__Directions__.
What is needed is every line of the data that includes the word "questions". Please copy each one.

>>>>

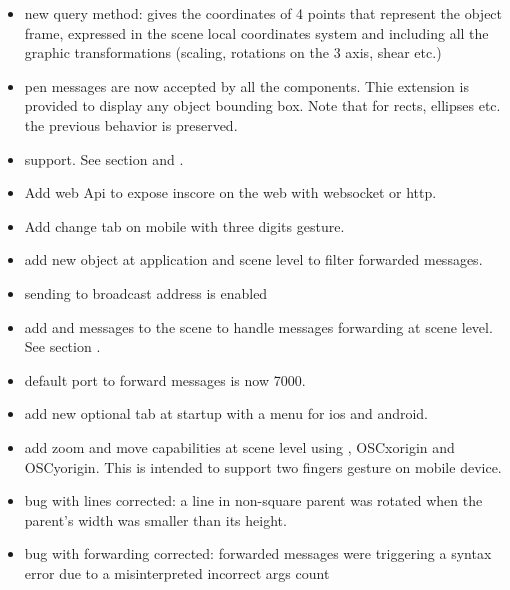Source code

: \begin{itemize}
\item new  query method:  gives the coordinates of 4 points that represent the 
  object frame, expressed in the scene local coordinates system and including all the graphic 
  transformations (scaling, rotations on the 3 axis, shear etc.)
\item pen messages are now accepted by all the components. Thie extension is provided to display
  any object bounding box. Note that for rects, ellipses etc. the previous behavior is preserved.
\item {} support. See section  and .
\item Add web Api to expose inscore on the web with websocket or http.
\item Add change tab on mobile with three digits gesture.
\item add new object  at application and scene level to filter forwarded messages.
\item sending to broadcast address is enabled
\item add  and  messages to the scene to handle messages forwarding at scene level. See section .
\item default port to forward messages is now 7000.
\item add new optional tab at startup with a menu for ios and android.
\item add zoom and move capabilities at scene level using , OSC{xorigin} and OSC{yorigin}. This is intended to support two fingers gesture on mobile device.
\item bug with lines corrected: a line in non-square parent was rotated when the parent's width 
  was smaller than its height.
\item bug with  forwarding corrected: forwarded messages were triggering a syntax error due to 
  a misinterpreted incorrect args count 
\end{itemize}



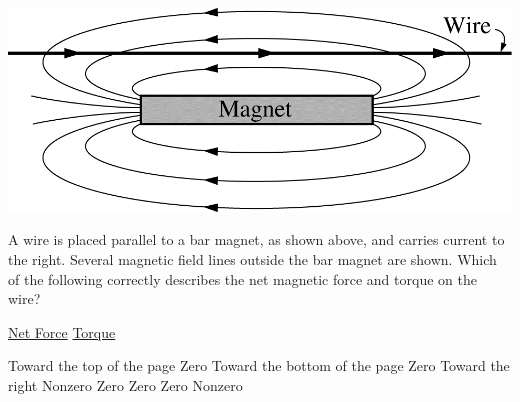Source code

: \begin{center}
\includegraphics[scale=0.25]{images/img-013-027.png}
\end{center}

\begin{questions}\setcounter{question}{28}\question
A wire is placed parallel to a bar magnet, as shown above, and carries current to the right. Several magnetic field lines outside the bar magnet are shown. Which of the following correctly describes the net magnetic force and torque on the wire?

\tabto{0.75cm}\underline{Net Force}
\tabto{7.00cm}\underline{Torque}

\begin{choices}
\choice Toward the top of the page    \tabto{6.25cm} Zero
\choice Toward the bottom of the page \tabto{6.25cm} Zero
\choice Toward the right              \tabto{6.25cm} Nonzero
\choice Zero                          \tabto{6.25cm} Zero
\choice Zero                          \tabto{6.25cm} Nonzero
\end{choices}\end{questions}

<<<<

__Answer__.
\begin{questions}\setcounter{question}{28}\question
\end{choices}\end{questions}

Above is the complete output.